Jim O'Neill, acting director of the Centers for Disease Control and Prevention, signed the update effective immediately.
The new schedule reduced the number of recommended vaccines from 17 to 11, recommends some vaccines only for "high-risk" individuals, and says that some other vaccines, like influenza and rotavirus, can be given through "shared clinical decision-making," where patients discuss the vaccine with a physician.
According to CDC data, influenza has already killed nine children this year and the season hasn't hit its peak yet.
Sen. Bill Cassidy (R-La.), a physician and longtime proponent of vaccinations, said the move will "make America sicker."
"The vaccine schedule IS NOT A MANDATE. It's a recommendation giving parents the power. Changing the pediatric vaccine schedule based on no scientific input on safety risks and little transparency will cause unnecessary fear for patients and doctors, and will make America sicker," he wrote on X.

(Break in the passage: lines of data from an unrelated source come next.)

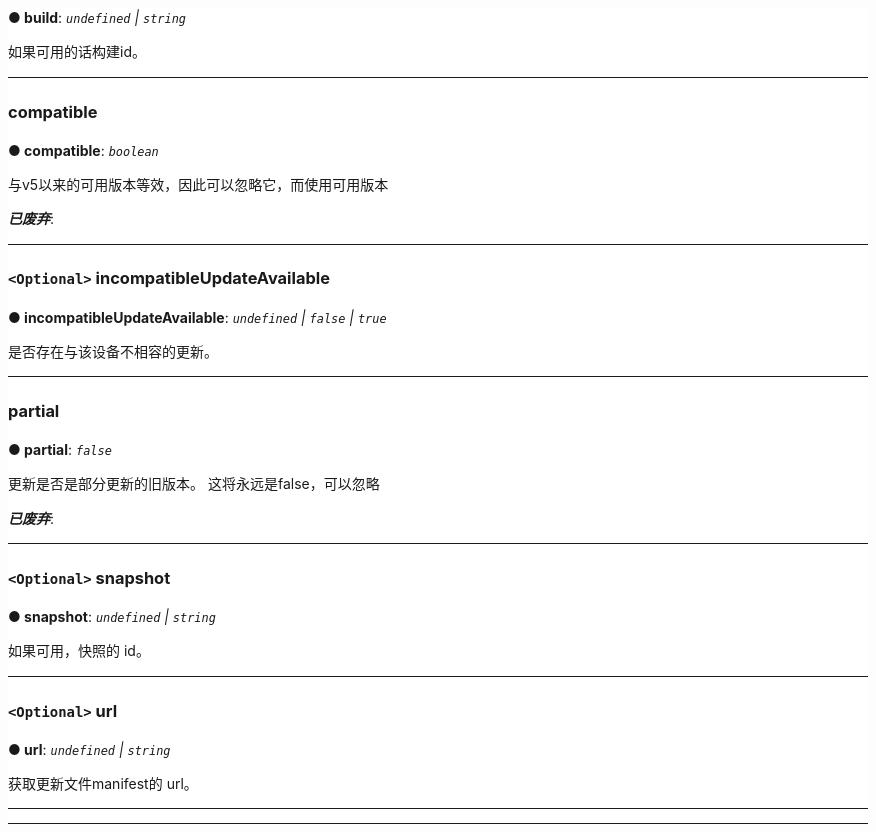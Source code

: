 **● build**: *`undefined` | `string`*

如果可用的话构建id。

* * *

<a id="checkforupdateresponse.compatible"></a>

### compatible

**● compatible**: *`boolean`*

与v5以来的可用版本等效，因此可以忽略它，而使用可用版本

***已废弃***:

* * *

<a id="checkforupdateresponse.incompatibleupdateavailable"></a>

### `<Optional>` incompatibleUpdateAvailable

**● incompatibleUpdateAvailable**: *`undefined` | `false` | `true`*

是否存在与该设备不相容的更新。

* * *

<a id="checkforupdateresponse.partial"></a>

### partial

**● partial**: *`false`*

更新是否是部分更新的旧版本。 这将永远是false，可以忽略

***已废弃***:

* * *

<a id="checkforupdateresponse.snapshot"></a>

### `<Optional>` snapshot

**● snapshot**: *`undefined` \| `string`*

如果可用，快照的 id。

* * *

<a id="checkforupdateresponse.url"></a>

### `<Optional>` url

**● url**: *`undefined` \| `string`*

获取更新文件manifest的 url。

* * *

* * *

The change marks a major victory for Health Secretary Robert F. Kennedy Jr, a vaccine skeptic who has long sought to reduce the number of vaccines children receive. The move comes just weeks after President Trump ordered health officials to compare the childhood vaccine schedule with "peer nations" and weigh recommending fewer shots.
Senior HHS officials, who declined to speak on the record, told reporters the changes are meant to restore trust in public health and vaccines that have spilled over from the COVID-19 pandemic.
They said the number of routine vaccinations, like measles, have been declining. Changing the childhood schedule is meant to emphasize the importance of those vaccines while also signaling there are some shots that every child does not need.
Mistrust in vaccines has led to a steady decline in vaccination rates. Later this month, the country will likely lose its official measles elimination status, which it has held since 2000.
But health experts decried the changes and said HHS was working to decrease trust.
"When guidance shifts unilaterally without a public process to weigh the risks and benefits, it undermines confidence and can lead to lower vaccination rates and increases in preventable illness," former CDC director Mandy Cohen said in a statement.